5.11 Perfect Balance Configuration Property Reference

This section describes the Perfect Balance configuration properties and a few generic Hadoop MapReduce properties that Perfect Balance reads from the job configuration:

See "About Configuring Perfect Balance" for a list of the properties organized into functional categories.

Note:

CDH5 deprecates many MapReduce properties and replaces them with new properties. Perfect Balance continues to work with the old property names, but Oracle recommends that you use the new names. For the new MapReduce property names, see the Cloudera website at:

http://archive.cloudera.com/cdh5/cdh/5/hadoop/hadoop-project-dist/hadoop-common/DeprecatedProperties.html

MapReduce Configuration Properties

Property Type, Default Value, Description

mapreduce.input.fileinputformat.inputdir

Type: String

Default Value: Not defined

Description: A comma-separated list of input directories.

mapreduce.inputformat.class

Type: String

Default Value: org.apache.hadoop.mapreduce.lib.input.TextInputFormat

Description: The full name of the InputFormat class.

mapreduce.map.class

Type: String

Default Value: org.apache.hadoop.mapreduce.Mapper

Description: The full name of the mapper class.

mapreduce.output.fileoutputformat.outputdir

Type: String

Default Value: Not defined

Description: The job output directory.

mapreduce.partitioner.class

Type: String

Default Value: org.apache.hadoop.mapreduce.lib.partition.HashPartitioner

Description: The full name of the partitioner class.

mapreduce.reduce.class

Type: String

Default Value: org.apache.hadoop.mapreduce.Reducer

Description: The full name of the reducer class.
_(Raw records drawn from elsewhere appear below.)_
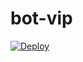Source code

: # bot-vip

[![Deploy](https://www.herokucdn.com/deploy/button.svg)](https://dashboard.heroku.com/new-app?template=https://github.com/maderio/bot-vip-auto)
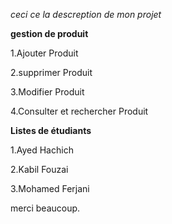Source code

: *ceci ce la descreption de mon projet*

**gestion de produit**

1.Ajouter  Produit

2.supprimer Produit 

3.Modifier Produit

4.Consulter et rechercher Produit

**Listes de étudiants**

1.Ayed Hachich

2.Kabil Fouzai

3.Mohamed Ferjani

merci beaucoup.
Job Analyzer Configuration Properties

Property Type, Default Value, Description

oracle.hadoop.balancer.application_id

Type: String

Default Value: Not defined

Description: The job identifier of the job you want to analyze with Job Analyzer. This property is a parameter to the Job Analyzer utility in standalone mode on YARN clusters; it does not apply to MRv1 clusters. See "Running Job Analyzer as a Standalone Utility".

oracle.hadoop.balancer.tools.writeKeyBytes

Type: Boolean

Default Value: false

Description: Controls whether the counting reducer collects the byte representations of the reduce keys for the Job Analyzer. Set this property to true to represent the unique key values in Base64 encoding in the report. A string representation of the key, created using key.toString, is also provided in the report. This string value may not be unique for each key.
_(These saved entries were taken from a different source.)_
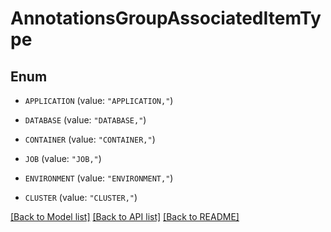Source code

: # AnnotationsGroupAssociatedItemType

## Enum


* `APPLICATION` (value: `"APPLICATION,"`)

* `DATABASE` (value: `"DATABASE,"`)

* `CONTAINER` (value: `"CONTAINER,"`)

* `JOB` (value: `"JOB,"`)

* `ENVIRONMENT` (value: `"ENVIRONMENT,"`)

* `CLUSTER` (value: `"CLUSTER,"`)


[[Back to Model list]](../README.md#documentation-for-models) [[Back to API list]](../README.md#documentation-for-api-endpoints) [[Back to README]](../README.md)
Perfect Balance Configuration Properties

Property Type, Default Value, Description

oracle.hadoop.balancer.choppingStrategy

Note that the choppingStrategy property takes precedence over the deprecated property oracle.hadoop.balancer.enableSorting. If the choppingStrategy property is not set, oracle.hadoop.balancer.enableSorting=true is equivalent to setting the choppingStrategy property to range. Likewise, setting oracle.hadoop.balancer.enableSorting=false is equivalent to setting the choppingStrategy property to hash.

Type: String

Default Value: hash

Description: This property controls the behavior of sampler when it needs to chop a key. The following values are valid:

  • range: Records of chopped keys are assigned to different reducers according to the total-order partitioning function specified by the map output key sorting comparator, so balancer will preserve a total order over the values of a chopped key.
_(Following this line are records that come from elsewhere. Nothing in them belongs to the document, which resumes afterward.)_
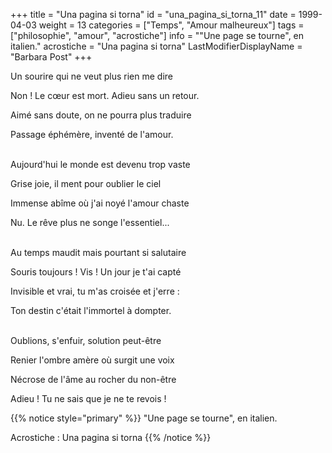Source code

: +++
title = "Una pagina si torna"
id = "una_pagina_si_torna_11"
date = 1999-04-03
weight = 13
categories = ["Temps", "Amour malheureux"]
tags = ["philosophie", "amour", "acrostiche"]
info = "\"Une page se tourne\", en italien."
acrostiche = "Una pagina si torna"
LastModifierDisplayName = "Barbara Post"
+++

Un sourire qui ne veut plus rien me dire

Non ! Le cœur est mort. Adieu sans un retour.

Aimé sans doute, on ne pourra plus traduire

Passage éphémère, inventé de l'amour.

 \
Aujourd'hui le monde est devenu trop vaste

Grise joie, il ment pour oublier le ciel

Immense abîme où j'ai noyé l'amour chaste

Nu. Le rêve plus ne songe l'essentiel...

 \
Au temps maudit mais pourtant si salutaire

Souris toujours ! Vis ! Un jour je t'ai capté

Invisible et vrai, tu m'as croisée et j'erre :

Ton destin c'était l'immortel à dompter.

 \
Oublions, s'enfuir, solution peut-être

Renier l'ombre amère où surgit une voix

Nécrose de l'âme au rocher du non-être

Adieu ! Tu ne sais que je ne te revois !

{{% notice style="primary" %}}
\"Une page se tourne\", en italien.

Acrostiche : Una pagina si torna
{{% /notice %}}
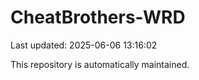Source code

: # CheatBrothers-WRD

Last updated: 2025-06-06 13:16:02

This repository is automatically maintained.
  • hash: Records of chopped keys are assigned to different reducers according to the hashCode on the map output values. In most cases, this approach gives a balanced work load among reducers.

  • roundRobin: Records of chopped keys are assigned to different reducers in round-robin order. This is an alternative strategy when it is not required to preserve a total order over the value of a chopped key. If the load for a hash chopped key is unbalanced among reducers, try to use this chopping strategy.

See also the deprecated property: oracle.hadoop.balancer.enableSorting

oracle.hadoop.balancer.confidence

Type: Float

Default Value: 0.95

Description: The statistical confidence indicator for the load factor specified by the oracle.hadoop.balancer.maxLoadFactor property.

This property accepts values greater than or equal to 0.5 and less than 1.0 (0.5 <= value < 1.0). A value less than 0.5 resets the property to its default value. Oracle recommends a value greater than or equal to 0.9. Typical values are 0.95 and 0.99.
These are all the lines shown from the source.